17 July 2014 – Photos from Kyrgyzstan
17 September 2014 – Introduction
Hello to everyone in the “Meet the Stans” Course! My name is Woden Teachout and I’m a professor on a Fulbright in Krygystan, at a regional university in Karakol in Issyk Kul oblast. My family and I have been in the country for about a month, and we’re happy to be the boots on the ground for your class: a perspective to complement the big picture that I know you’re getting as you look at the region as a whole. My favorite book so far is called Chasing the Sea; it’s by a former Peace Corps Volunteer in Uzbekistan who dropped out, and came back to write about the country. It does a beautiful and vivid job of capturing aspects of the region as a whole. When we first got off the plane in Bishkek, the airport was about the size of the Burlington one. There was a lot of concrete and not many people (it was early morning) and it was not always clear where to go. We made our way out toward the exit and I asked where the taxi stand was. The guard took a look at us — two adults and six children, with 6 backpacks and 7 large bags — and held up his finger for us to wait. Five minutes later he was back, with another bigger security guard. They took us out to the parking lot, where a Honda Odyssey was waiting, and managed to get everyone and all the luggage in tight. Then the bigger security guard got in, still in uniform, and proceeded to drive us to Bishkek on his shift. Ted Levin had mentioned that many people in Central Asia will be doing one job and take another on at the same time; I guess this was a classic example of that! A herd of cattle came surging across the highway and the guard expertly dodged them and took us into Bishkek. My primary memory from that morning is the men squatting in the shade by the side of the road — it was 105 degrees that day — and everywhere, everywhere the green and yellow striped ovals of watermelon. Carts of them, stands of them, truckloads of them, single ones tucked under an arm. Here’s a photo; it’s not mine, but it gives you a sense .watermelon picture
23 September 2014 – First Day of School
The first of September is Knowledge Day: “Bilim” in Kyrgyz. It’s the first day of school, and children gather for a ceremony and then a token class. All the children wear black and white, usually a white blouse and pleated black skirt for the girls and a white button down shirt and black trousers for the boys. The older girls wear something that I can only compare to a French maid’s uniform.

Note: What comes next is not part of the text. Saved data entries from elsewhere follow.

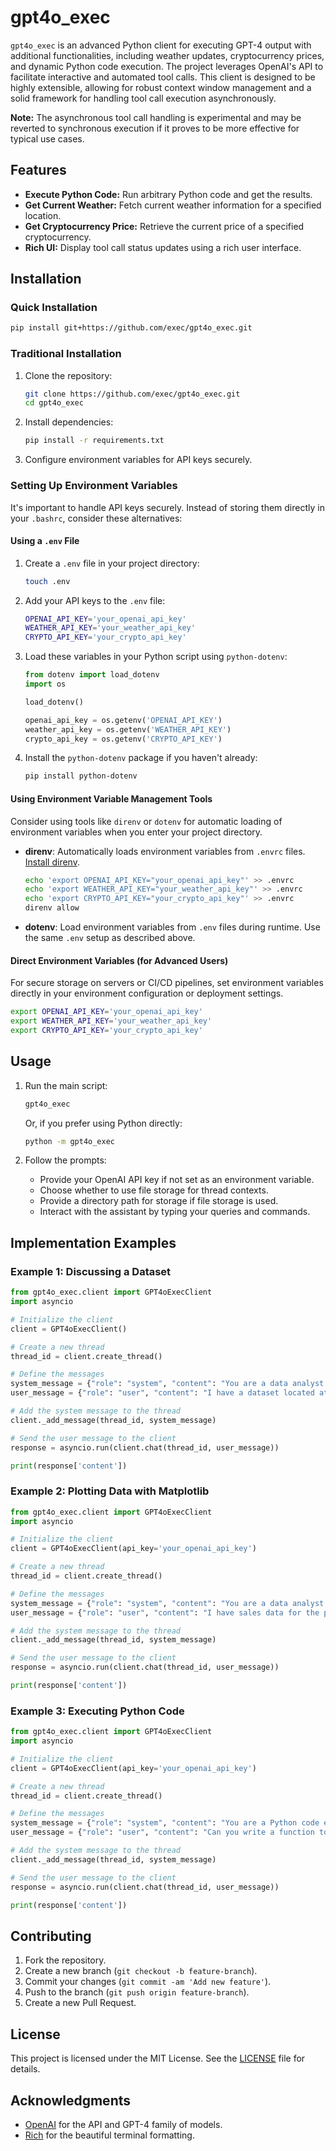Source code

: # gpt4o_exec

`gpt4o_exec` is an advanced Python client for executing GPT-4 output with additional functionalities, including weather updates, cryptocurrency prices, and dynamic Python code execution. The project leverages OpenAI's API to facilitate interactive and automated tool calls. This client is designed to be highly extensible, allowing for robust context window management and a solid framework for handling tool call execution asynchronously.

**Note:** The asynchronous tool call handling is experimental and may be reverted to synchronous execution if it proves to be more effective for typical use cases.

## Features

- **Execute Python Code:** Run arbitrary Python code and get the results.
- **Get Current Weather:** Fetch current weather information for a specified location.
- **Get Cryptocurrency Price:** Retrieve the current price of a specified cryptocurrency.
- **Rich UI:** Display tool call status updates using a rich user interface.

## Installation

### Quick Installation

```sh
pip install git+https://github.com/exec/gpt4o_exec.git
```

### Traditional Installation

1. Clone the repository:

    ```sh
    git clone https://github.com/exec/gpt4o_exec.git
    cd gpt4o_exec
    ```

2. Install dependencies:

    ```sh
    pip install -r requirements.txt
    ```

3. Configure environment variables for API keys securely.

### Setting Up Environment Variables

It's important to handle API keys securely. Instead of storing them directly in your `.bashrc`, consider these alternatives:

#### Using a `.env` File

1. Create a `.env` file in your project directory:

    ```sh
    touch .env
    ```

2. Add your API keys to the `.env` file:

    ```sh
    OPENAI_API_KEY='your_openai_api_key'
    WEATHER_API_KEY='your_weather_api_key'
    CRYPTO_API_KEY='your_crypto_api_key'
    ```

3. Load these variables in your Python script using `python-dotenv`:

    ```python
    from dotenv import load_dotenv
    import os

    load_dotenv()

    openai_api_key = os.getenv('OPENAI_API_KEY')
    weather_api_key = os.getenv('WEATHER_API_KEY')
    crypto_api_key = os.getenv('CRYPTO_API_KEY')
    ```

4. Install the `python-dotenv` package if you haven't already:

    ```sh
    pip install python-dotenv
    ```

#### Using Environment Variable Management Tools

Consider using tools like `direnv` or `dotenv` for automatic loading of environment variables when you enter your project directory.

- **direnv**: Automatically loads environment variables from `.envrc` files. [Install direnv](https://direnv.net/).

    ```sh
    echo 'export OPENAI_API_KEY="your_openai_api_key"' >> .envrc
    echo 'export WEATHER_API_KEY="your_weather_api_key"' >> .envrc
    echo 'export CRYPTO_API_KEY="your_crypto_api_key"' >> .envrc
    direnv allow
    ```

- **dotenv**: Load environment variables from `.env` files during runtime. Use the same `.env` setup as described above.

#### Direct Environment Variables (for Advanced Users)

For secure storage on servers or CI/CD pipelines, set environment variables directly in your environment configuration or deployment settings.

```sh
export OPENAI_API_KEY='your_openai_api_key'
export WEATHER_API_KEY='your_weather_api_key'
export CRYPTO_API_KEY='your_crypto_api_key'
```

## Usage

1. Run the main script:

    ```sh
    gpt4o_exec
    ```

    Or, if you prefer using Python directly:

    ```sh
    python -m gpt4o_exec
    ```

2. Follow the prompts:
    - Provide your OpenAI API key if not set as an environment variable.
    - Choose whether to use file storage for thread contexts.
    - Provide a directory path for storage if file storage is used.
    - Interact with the assistant by typing your queries and commands.

## Implementation Examples

### Example 1: Discussing a Dataset

```python
from gpt4o_exec.client import GPT4oExecClient
import asyncio

# Initialize the client
client = GPT4oExecClient()

# Create a new thread
thread_id = client.create_thread()

# Define the messages
system_message = {"role": "system", "content": "You are a data analyst."}
user_message = {"role": "user", "content": "I have a dataset located at '/path/to/dataset.csv'. Can you please have a look at it and make sense of it? Perhaps limit output to the first 1000 characters."}

# Add the system message to the thread
client._add_message(thread_id, system_message)

# Send the user message to the client
response = asyncio.run(client.chat(thread_id, user_message))

print(response['content'])
```

### Example 2: Plotting Data with Matplotlib

```python
from gpt4o_exec.client import GPT4oExecClient
import asyncio

# Initialize the client
client = GPT4oExecClient(api_key='your_openai_api_key')

# Create a new thread
thread_id = client.create_thread()

# Define the messages
system_message = {"role": "system", "content": "You are a data analyst."}
user_message = {"role": "user", "content": "I have sales data for the past year in '/path/to/sales_data.csv'. Can you plot it using Matplotlib?"}

# Add the system message to the thread
client._add_message(thread_id, system_message)

# Send the user message to the client
response = asyncio.run(client.chat(thread_id, user_message))

print(response['content'])
```

### Example 3: Executing Python Code

```python
from gpt4o_exec.client import GPT4oExecClient
import asyncio

# Initialize the client
client = GPT4oExecClient(api_key='your_openai_api_key')

# Create a new thread
thread_id = client.create_thread()

# Define the messages
system_message = {"role": "system", "content": "You are a Python code execution assistant."}
user_message = {"role": "user", "content": "Can you write a function to calculate the factorial of a number in Python?"}

# Add the system message to the thread
client._add_message(thread_id, system_message)

# Send the user message to the client
response = asyncio.run(client.chat(thread_id, user_message))

print(response['content'])
```

## Contributing

1. Fork the repository.
2. Create a new branch (`git checkout -b feature-branch`).
3. Commit your changes (`git commit -am 'Add new feature'`).
4. Push to the branch (`git push origin feature-branch`).
5. Create a new Pull Request.

## License

This project is licensed under the MIT License. See the [LICENSE](LICENSE) file for details.

## Acknowledgments

- [OpenAI](https://www.openai.com) for the API and GPT-4 family of models.
- [Rich](https://github.com/willmcgugan/rich) for the beautiful terminal formatting.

Most of the younger boys wear baseball caps or the Kyrgyz equivalent, which is a similar shape but felted. We made an emergency trip to the department store the afternoon before, and came home outfitted for four children for roughly $70. I gather that this is half again what it would cost in the bazaar. The department store, TSUM, is quite different than what I expected, given the title ‘department store.’ It’s a big three story building with a number of shops selling phones and electronics, souvenirs, dry goods, and clothing. The top floor has bikes, including a really nice one for around $150. My eleven year old has been begging me for it since.
The ceremony started late (as with most things in Kyrgyzstan) and while we were waiting, the Kyrgyz kids got very interested in us and started crowding around asking questions. My kids showed them how to thumb wrestle, so we spent about a half hour doing that: There were probably forty kids thumb wrestling, and they kept coming up to us and wanting to do it with the real Americans. Since I’m having trouble with my photo upload, I’m afraid you’ll have to imagine that. But many brought flowers, as in the photo below.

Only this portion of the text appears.